A 20-year-old facing terrorism charges for allegedly trying to set off a bomb in Chicago has asked the U.S. Supreme Court to review aspects of his case that touch on revelations by former government contractor Edward Snowden.

Adel Daoud wants the nation's highest court to agree to hear an appeal of a June ruling by the 7th U.S. Circuit Court of Appeals that denied his lawyers access to secret records of the Foreign Intelligence Surveillance Court, or FISA court.
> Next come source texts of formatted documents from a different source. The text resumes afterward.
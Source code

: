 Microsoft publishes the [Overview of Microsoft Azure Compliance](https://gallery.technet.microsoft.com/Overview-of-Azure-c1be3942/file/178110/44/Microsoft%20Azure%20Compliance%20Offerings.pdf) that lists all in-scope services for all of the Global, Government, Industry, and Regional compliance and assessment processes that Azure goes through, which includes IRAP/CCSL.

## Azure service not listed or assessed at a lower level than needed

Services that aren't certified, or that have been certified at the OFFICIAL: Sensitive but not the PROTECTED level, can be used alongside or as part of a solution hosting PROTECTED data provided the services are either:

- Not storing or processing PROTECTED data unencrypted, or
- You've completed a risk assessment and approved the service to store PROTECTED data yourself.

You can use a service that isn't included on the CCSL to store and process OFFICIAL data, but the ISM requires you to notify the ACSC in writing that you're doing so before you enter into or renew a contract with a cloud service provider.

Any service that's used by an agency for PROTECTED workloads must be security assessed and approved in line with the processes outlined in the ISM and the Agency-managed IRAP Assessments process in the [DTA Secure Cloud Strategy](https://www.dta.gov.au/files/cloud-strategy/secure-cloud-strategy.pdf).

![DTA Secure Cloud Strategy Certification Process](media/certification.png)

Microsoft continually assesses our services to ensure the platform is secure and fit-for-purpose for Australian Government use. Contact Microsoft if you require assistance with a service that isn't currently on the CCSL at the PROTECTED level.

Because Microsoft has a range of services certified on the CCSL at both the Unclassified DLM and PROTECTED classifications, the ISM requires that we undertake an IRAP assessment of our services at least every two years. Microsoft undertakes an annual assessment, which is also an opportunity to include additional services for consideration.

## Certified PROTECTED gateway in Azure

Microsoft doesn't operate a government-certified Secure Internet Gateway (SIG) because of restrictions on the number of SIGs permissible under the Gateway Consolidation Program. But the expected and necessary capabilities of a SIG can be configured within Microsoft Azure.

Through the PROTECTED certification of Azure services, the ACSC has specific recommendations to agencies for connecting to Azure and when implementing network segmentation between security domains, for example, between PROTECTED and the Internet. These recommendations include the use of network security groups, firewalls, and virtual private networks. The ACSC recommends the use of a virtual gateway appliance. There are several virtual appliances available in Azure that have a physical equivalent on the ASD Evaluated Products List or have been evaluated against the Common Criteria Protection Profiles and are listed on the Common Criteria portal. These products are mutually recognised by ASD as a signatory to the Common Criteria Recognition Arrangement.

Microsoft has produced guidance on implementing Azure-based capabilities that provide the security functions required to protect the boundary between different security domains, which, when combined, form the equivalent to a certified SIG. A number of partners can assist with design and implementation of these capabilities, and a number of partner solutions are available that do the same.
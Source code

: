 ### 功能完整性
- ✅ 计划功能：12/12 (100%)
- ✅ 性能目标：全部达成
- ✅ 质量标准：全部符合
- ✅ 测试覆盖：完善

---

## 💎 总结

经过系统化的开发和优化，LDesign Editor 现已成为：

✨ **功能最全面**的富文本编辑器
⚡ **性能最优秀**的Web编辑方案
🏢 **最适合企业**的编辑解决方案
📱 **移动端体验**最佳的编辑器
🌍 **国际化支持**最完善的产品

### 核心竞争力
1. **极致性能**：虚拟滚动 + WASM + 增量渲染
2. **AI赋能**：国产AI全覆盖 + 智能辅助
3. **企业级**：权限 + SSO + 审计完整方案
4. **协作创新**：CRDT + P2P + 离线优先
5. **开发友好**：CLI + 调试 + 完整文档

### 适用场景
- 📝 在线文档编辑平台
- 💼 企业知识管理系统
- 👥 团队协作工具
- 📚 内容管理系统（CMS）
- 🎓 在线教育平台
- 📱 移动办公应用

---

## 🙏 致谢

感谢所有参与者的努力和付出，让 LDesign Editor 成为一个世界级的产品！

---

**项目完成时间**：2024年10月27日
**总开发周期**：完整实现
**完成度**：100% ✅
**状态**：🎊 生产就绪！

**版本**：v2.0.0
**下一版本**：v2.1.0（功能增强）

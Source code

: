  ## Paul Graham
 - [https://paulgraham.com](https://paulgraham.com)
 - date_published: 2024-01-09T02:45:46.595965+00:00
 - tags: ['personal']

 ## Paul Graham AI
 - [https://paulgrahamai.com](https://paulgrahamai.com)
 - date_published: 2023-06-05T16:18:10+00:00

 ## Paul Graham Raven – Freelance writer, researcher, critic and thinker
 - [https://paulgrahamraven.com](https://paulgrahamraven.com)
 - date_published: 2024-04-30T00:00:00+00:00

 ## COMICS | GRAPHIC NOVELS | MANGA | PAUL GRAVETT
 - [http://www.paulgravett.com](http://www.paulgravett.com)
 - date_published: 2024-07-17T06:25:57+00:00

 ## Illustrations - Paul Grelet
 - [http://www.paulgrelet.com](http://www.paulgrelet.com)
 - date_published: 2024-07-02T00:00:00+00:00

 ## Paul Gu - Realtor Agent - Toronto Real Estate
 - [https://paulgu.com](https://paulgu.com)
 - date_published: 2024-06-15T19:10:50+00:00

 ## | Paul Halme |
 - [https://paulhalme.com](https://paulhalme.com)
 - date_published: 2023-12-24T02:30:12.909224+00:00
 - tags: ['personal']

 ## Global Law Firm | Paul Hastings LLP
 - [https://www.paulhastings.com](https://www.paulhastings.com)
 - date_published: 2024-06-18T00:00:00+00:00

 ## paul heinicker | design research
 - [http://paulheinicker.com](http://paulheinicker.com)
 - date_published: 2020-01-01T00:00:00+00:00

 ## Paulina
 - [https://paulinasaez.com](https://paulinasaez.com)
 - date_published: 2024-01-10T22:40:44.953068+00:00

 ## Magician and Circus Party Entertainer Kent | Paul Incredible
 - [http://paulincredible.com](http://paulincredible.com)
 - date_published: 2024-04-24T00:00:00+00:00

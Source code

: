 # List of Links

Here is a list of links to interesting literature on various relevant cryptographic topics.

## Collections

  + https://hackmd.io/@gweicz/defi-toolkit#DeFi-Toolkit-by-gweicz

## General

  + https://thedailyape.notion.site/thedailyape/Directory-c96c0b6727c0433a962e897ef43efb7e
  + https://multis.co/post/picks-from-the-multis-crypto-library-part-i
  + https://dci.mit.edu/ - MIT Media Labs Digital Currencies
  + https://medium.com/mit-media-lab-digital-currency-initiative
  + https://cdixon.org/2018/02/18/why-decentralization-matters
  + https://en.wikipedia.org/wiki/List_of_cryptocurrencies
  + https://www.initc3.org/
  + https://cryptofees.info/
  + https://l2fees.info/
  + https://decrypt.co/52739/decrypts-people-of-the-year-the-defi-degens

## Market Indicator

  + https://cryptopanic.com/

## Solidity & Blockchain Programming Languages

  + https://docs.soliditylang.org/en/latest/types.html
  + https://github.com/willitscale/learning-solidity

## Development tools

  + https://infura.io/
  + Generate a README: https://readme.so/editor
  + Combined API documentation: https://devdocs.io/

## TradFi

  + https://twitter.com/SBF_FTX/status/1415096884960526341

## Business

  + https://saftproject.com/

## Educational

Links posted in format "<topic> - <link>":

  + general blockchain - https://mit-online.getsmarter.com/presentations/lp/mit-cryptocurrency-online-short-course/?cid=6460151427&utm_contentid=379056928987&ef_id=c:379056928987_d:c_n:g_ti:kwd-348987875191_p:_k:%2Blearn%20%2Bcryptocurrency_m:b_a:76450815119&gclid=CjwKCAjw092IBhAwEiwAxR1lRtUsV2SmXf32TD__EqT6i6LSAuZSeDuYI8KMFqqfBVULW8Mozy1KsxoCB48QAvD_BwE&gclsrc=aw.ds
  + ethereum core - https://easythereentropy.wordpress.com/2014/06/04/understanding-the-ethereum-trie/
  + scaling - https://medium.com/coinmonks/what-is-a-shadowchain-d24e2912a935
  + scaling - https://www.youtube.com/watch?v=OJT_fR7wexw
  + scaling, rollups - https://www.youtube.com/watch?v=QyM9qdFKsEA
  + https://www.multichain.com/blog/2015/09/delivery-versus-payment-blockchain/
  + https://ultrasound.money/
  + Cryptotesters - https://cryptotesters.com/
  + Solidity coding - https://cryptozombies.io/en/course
It was Snowden, a former National Security Agency contractor, who revealed the FISA court had secretly signed off on expanded U.S. phone and Internet spying programs.

Daoud, a U.S citizen from suburban Chicago, has denied allegations that he accepted a phony car bomb from undercover FBI agents, parked it by a downtown Chicago bar and pressed a trigger.

His attorneys provided a copy on Tuesday of their 36-page petition to the high court, which was submitted to the panel in late December. The filing argues that lawyers can't adequately defend Daoud, whose trial is set for later this year, without examining secret FISA court records that federal investigators submitted to obtain a warrant.

Since Congress created the FISA court in 1978, no defense attorneys have ever been allowed to see such warrant applications. And in its June ruling, the 7th Circuit said opening them to Daoud's lawyers could endanger national security.

But Daoud's attorneys argue that the only way they can determine if the government violated his protections against unreasonable searches is by examining the records prosecutors filed with the FISA court.

"Without access to FISA materials, it is virtually impossible for defendants to challenge the lawfulness of the government's surveillance of them," the Daoud petition says. It adds, "That criminal defendants cannot meaningfully exercise these rights ... implicates the rights of nearly all Americans."

The Supreme Court receives around 10,000 requests a year to hear appeals, but agrees to take on fewer than 100, according to the high court's website.